» Assigned task
In the listing that follows, the lines starting at the one containing "использовать подстановочные знаки.</span><span" and ending at the one containing "the same command.</span></span>" are to be returned exactly, both boundary lines included, and no others.

::::::::

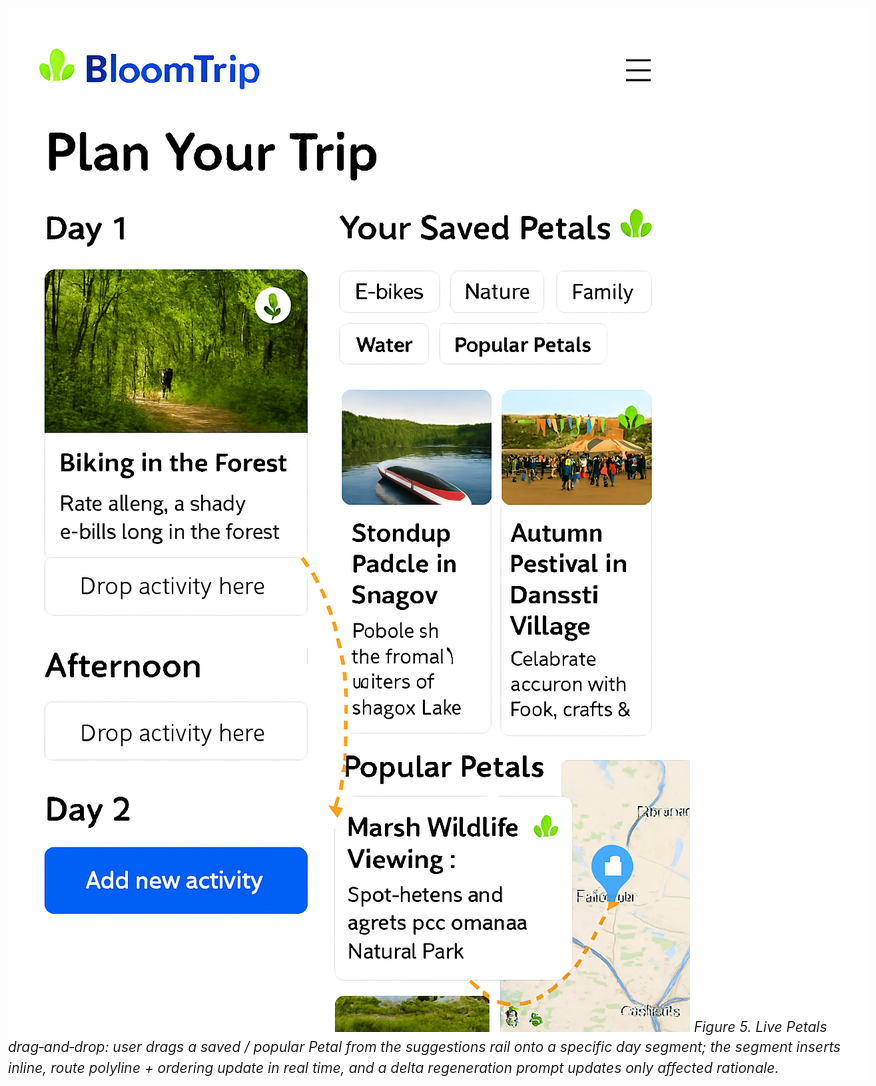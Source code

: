 ![Drag & drop of a saved Petal onto a day segment with immediate route + segment update](images/petals-live-map-interaction.png)
*Figure 5. Live Petals drag‑and‑drop: user drags a saved / popular Petal from the suggestions rail onto a specific day segment; the segment inserts inline, route polyline + ordering update in real time, and a delta regeneration prompt updates only affected rationale.*

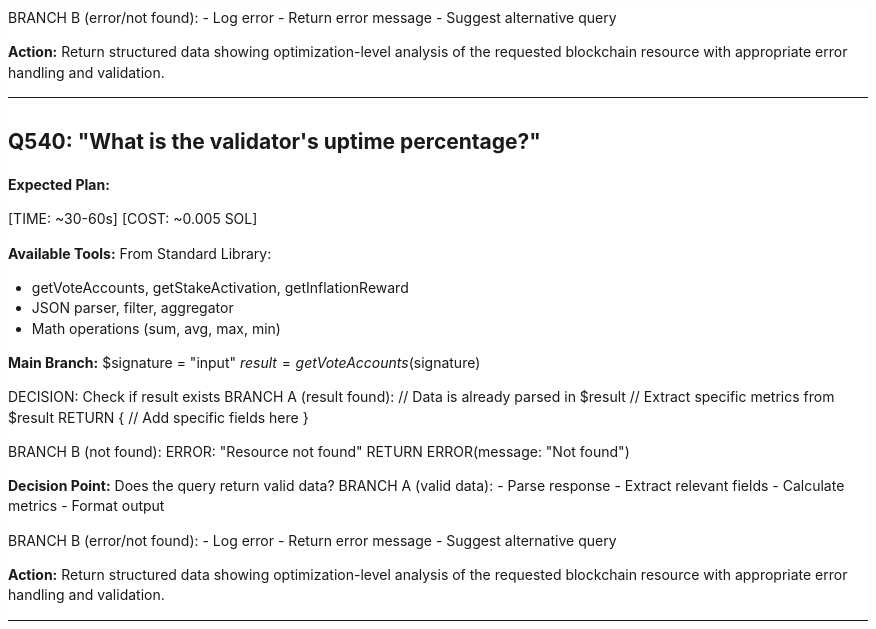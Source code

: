   BRANCH B (error/not found):
    - Log error
    - Return error message
    - Suggest alternative query

**Action:**
Return structured data showing optimization-level analysis of the requested blockchain resource with appropriate error handling and validation.

---

## Q540: "What is the validator's uptime percentage?"

**Expected Plan:**

[TIME: ~30-60s] [COST: ~0.005 SOL]

**Available Tools:**
From Standard Library:
  - getVoteAccounts, getStakeActivation, getInflationReward
  - JSON parser, filter, aggregator
  - Math operations (sum, avg, max, min)

**Main Branch:**
$signature = "input"
$result = getVoteAccounts($signature)

DECISION: Check if result exists
  BRANCH A (result found):
    // Data is already parsed in $result
    // Extract specific metrics from $result
    RETURN {
  // Add specific fields here
}

  BRANCH B (not found):
    ERROR: "Resource not found"
    RETURN ERROR(message: "Not found")


**Decision Point:** Does the query return valid data?
  BRANCH A (valid data):
    - Parse response
    - Extract relevant fields
    - Calculate metrics
    - Format output

  BRANCH B (error/not found):
    - Log error
    - Return error message
    - Suggest alternative query

**Action:**
Return structured data showing optimization-level analysis of the requested blockchain resource with appropriate error handling and validation.

---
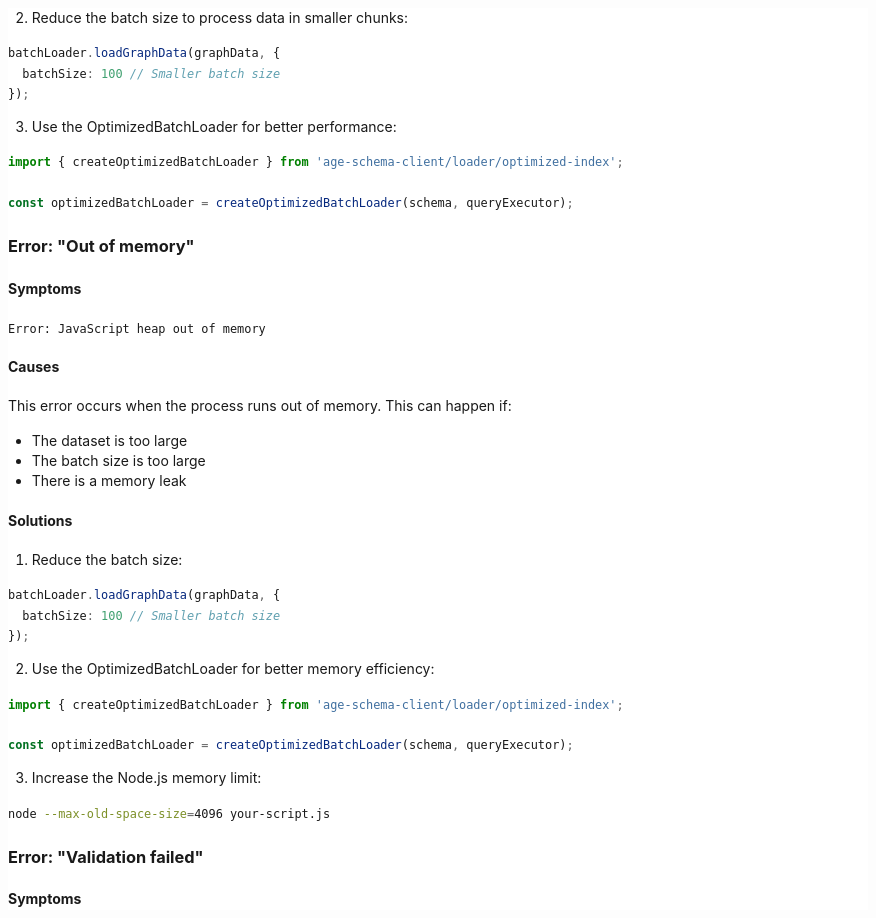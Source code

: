 2. Reduce the batch size to process data in smaller chunks:

```typescript
batchLoader.loadGraphData(graphData, {
  batchSize: 100 // Smaller batch size
});
```

3. Use the OptimizedBatchLoader for better performance:

```typescript
import { createOptimizedBatchLoader } from 'age-schema-client/loader/optimized-index';

const optimizedBatchLoader = createOptimizedBatchLoader(schema, queryExecutor);
```

### Error: "Out of memory"

#### Symptoms

```
Error: JavaScript heap out of memory
```

#### Causes

This error occurs when the process runs out of memory. This can happen if:

- The dataset is too large
- The batch size is too large
- There is a memory leak

#### Solutions

1. Reduce the batch size:

```typescript
batchLoader.loadGraphData(graphData, {
  batchSize: 100 // Smaller batch size
});
```

2. Use the OptimizedBatchLoader for better memory efficiency:

```typescript
import { createOptimizedBatchLoader } from 'age-schema-client/loader/optimized-index';

const optimizedBatchLoader = createOptimizedBatchLoader(schema, queryExecutor);
```

3. Increase the Node.js memory limit:

```bash
node --max-old-space-size=4096 your-script.js
```

### Error: "Validation failed"

#### Symptoms
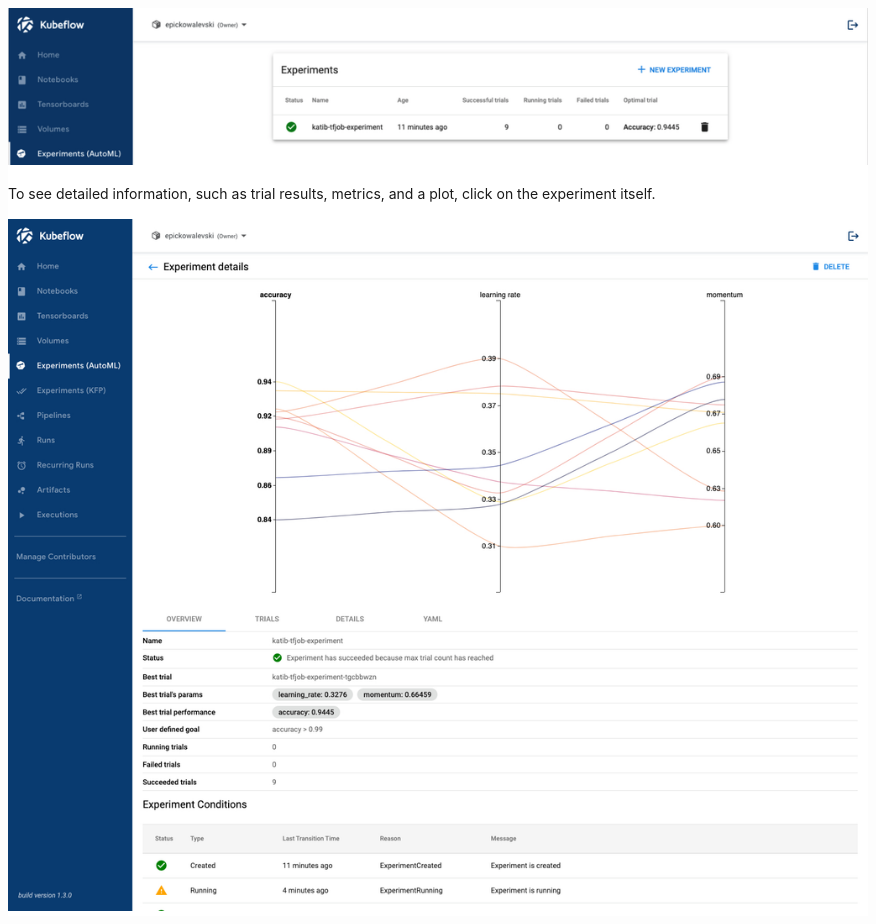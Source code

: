 ![Katib](./img/katib-1.png)

To see detailed information, such as trial results, metrics, and a plot, click on the experiment itself.

![Katib monitor](./img/katib-2.png)
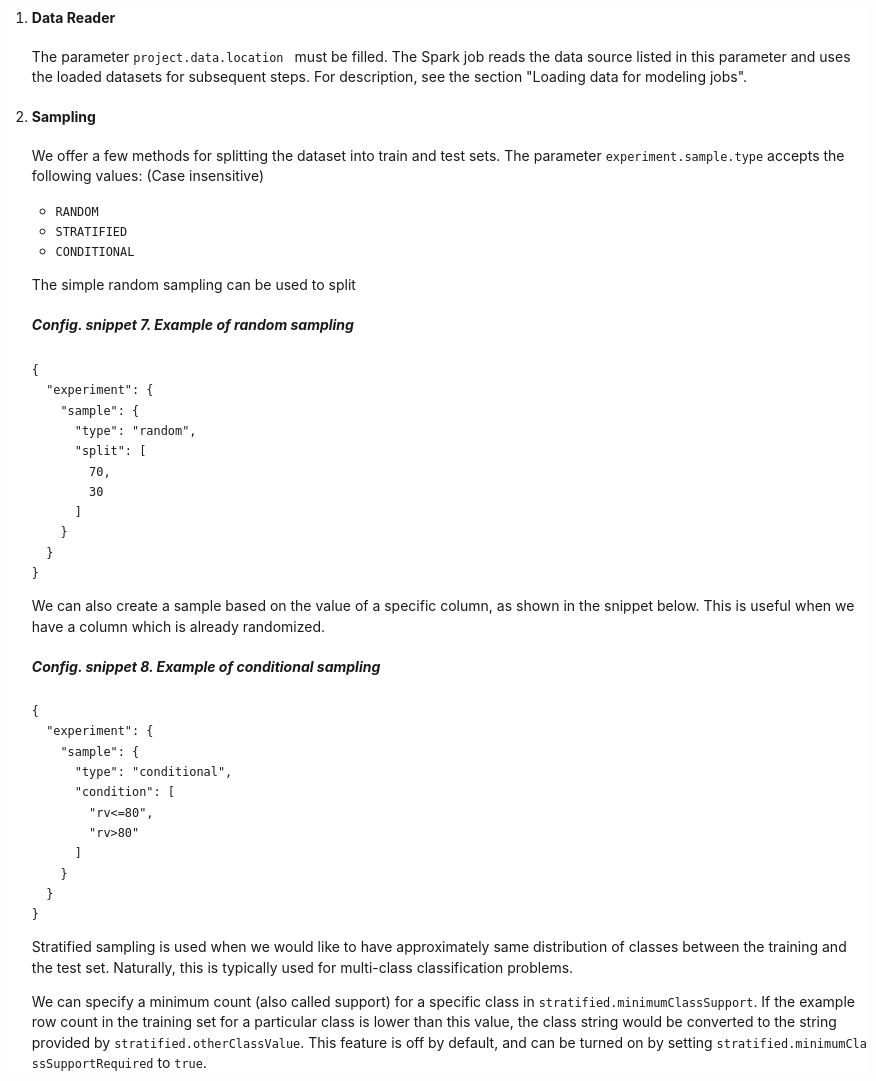 <ol>
<li><h4 id="datareader">Data Reader</h4> The parameter <code>project.data.location </code> must be filled. The Spark job reads the data source listed in this parameter and uses the loaded datasets for subsequent steps. For description, see the section "Loading data for modeling jobs".</li>

<li> <h4 id ="sampling"> Sampling</h4>

We offer a few methods for splitting the dataset into train and test sets. The parameter `experiment.sample.type` accepts the following values: (Case insensitive) <br />
<ul>
	<li><code>RANDOM</code></li>
	<li><code>STRATIFIED</code></li>
	<li><code>CONDITIONAL</code></li>
</ul>

The simple random sampling can be used to split

##### Config. snippet 7. Example of random sampling
```
{
  "experiment": {
    "sample": {
      "type": "random",
      "split": [
        70,
        30
      ]
    }
  }
}
```

We can also create a sample based on the value of a specific column, as shown in the snippet below. This is useful when we have a column which is already randomized.

##### Config. snippet 8. Example of conditional sampling
```
{
  "experiment": {
    "sample": {
      "type": "conditional",
      "condition": [
        "rv<=80",
        "rv>80"
      ]
    }
  }
}
```

Stratified sampling is used when we would like to have approximately same distribution of classes between the training and the test set. Naturally, this is typically used for multi-class classification problems.

We can specify a minimum count (also called support) for a specific class in `stratified.minimumClassSupport`. If the example row count in the training set for a particular class is lower than this value, the class string would be converted to the string provided by `stratified.otherClassValue`. This feature is off by default, and can be turned on by setting `stratified.minimumClassSupportRequired` to `true`.
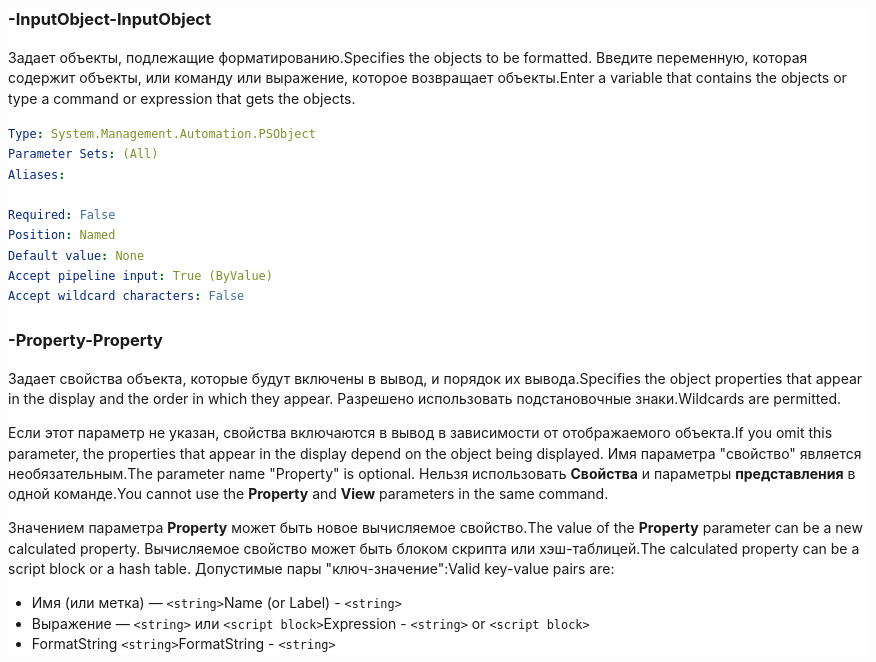 ### <span data-ttu-id="c2cf1-166">-InputObject</span><span class="sxs-lookup"><span data-stu-id="c2cf1-166">-InputObject</span></span>

<span data-ttu-id="c2cf1-167">Задает объекты, подлежащие форматированию.</span><span class="sxs-lookup"><span data-stu-id="c2cf1-167">Specifies the objects to be formatted.</span></span> <span data-ttu-id="c2cf1-168">Введите переменную, которая содержит объекты, или команду или выражение, которое возвращает объекты.</span><span class="sxs-lookup"><span data-stu-id="c2cf1-168">Enter a variable that contains the objects or type a command or expression that gets the objects.</span></span>

```yaml
Type: System.Management.Automation.PSObject
Parameter Sets: (All)
Aliases:

Required: False
Position: Named
Default value: None
Accept pipeline input: True (ByValue)
Accept wildcard characters: False
```

### <span data-ttu-id="c2cf1-169">-Property</span><span class="sxs-lookup"><span data-stu-id="c2cf1-169">-Property</span></span>

<span data-ttu-id="c2cf1-170">Задает свойства объекта, которые будут включены в вывод, и порядок их вывода.</span><span class="sxs-lookup"><span data-stu-id="c2cf1-170">Specifies the object properties that appear in the display and the order in which they appear.</span></span>
<span data-ttu-id="c2cf1-171">Разрешено использовать подстановочные знаки.</span><span class="sxs-lookup"><span data-stu-id="c2cf1-171">Wildcards are permitted.</span></span>

<span data-ttu-id="c2cf1-172">Если этот параметр не указан, свойства включаются в вывод в зависимости от отображаемого объекта.</span><span class="sxs-lookup"><span data-stu-id="c2cf1-172">If you omit this parameter, the properties that appear in the display depend on the object being displayed.</span></span> <span data-ttu-id="c2cf1-173">Имя параметра "свойство" является необязательным.</span><span class="sxs-lookup"><span data-stu-id="c2cf1-173">The parameter name "Property" is optional.</span></span> <span data-ttu-id="c2cf1-174">Нельзя использовать **Свойства** и параметры **представления** в одной команде.</span><span class="sxs-lookup"><span data-stu-id="c2cf1-174">You cannot use the **Property** and **View** parameters in the same command.</span></span>

<span data-ttu-id="c2cf1-175">Значением параметра **Property** может быть новое вычисляемое свойство.</span><span class="sxs-lookup"><span data-stu-id="c2cf1-175">The value of the **Property** parameter can be a new calculated property.</span></span> <span data-ttu-id="c2cf1-176">Вычисляемое свойство может быть блоком скрипта или хэш-таблицей.</span><span class="sxs-lookup"><span data-stu-id="c2cf1-176">The calculated property can be a script block or a hash table.</span></span> <span data-ttu-id="c2cf1-177">Допустимые пары "ключ-значение":</span><span class="sxs-lookup"><span data-stu-id="c2cf1-177">Valid key-value pairs are:</span></span>

- <span data-ttu-id="c2cf1-178">Имя (или метка) — `<string>`</span><span class="sxs-lookup"><span data-stu-id="c2cf1-178">Name (or Label) - `<string>`</span></span>
- <span data-ttu-id="c2cf1-179">Выражение — `<string>` или `<script block>`</span><span class="sxs-lookup"><span data-stu-id="c2cf1-179">Expression - `<string>` or `<script block>`</span></span>
- <span data-ttu-id="c2cf1-180">FormatString `<string>`</span><span class="sxs-lookup"><span data-stu-id="c2cf1-180">FormatString - `<string>`</span></span>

::::::::

» Response to this exercise
<span data-ttu-id="c2cf1-171">Разрешено использовать подстановочные знаки.</span><span class="sxs-lookup"><span data-stu-id="c2cf1-171">Wildcards are permitted.</span></span>

<span data-ttu-id="c2cf1-172">Если этот параметр не указан, свойства включаются в вывод в зависимости от отображаемого объекта.</span><span class="sxs-lookup"><span data-stu-id="c2cf1-172">If you omit this parameter, the properties that appear in the display depend on the object being displayed.</span></span> <span data-ttu-id="c2cf1-173">Имя параметра "свойство" является необязательным.</span><span class="sxs-lookup"><span data-stu-id="c2cf1-173">The parameter name "Property" is optional.</span></span> <span data-ttu-id="c2cf1-174">Нельзя использовать **Свойства** и параметры **представления** в одной команде.</span><span class="sxs-lookup"><span data-stu-id="c2cf1-174">You cannot use the **Property** and **View** parameters in the same command.</span></span>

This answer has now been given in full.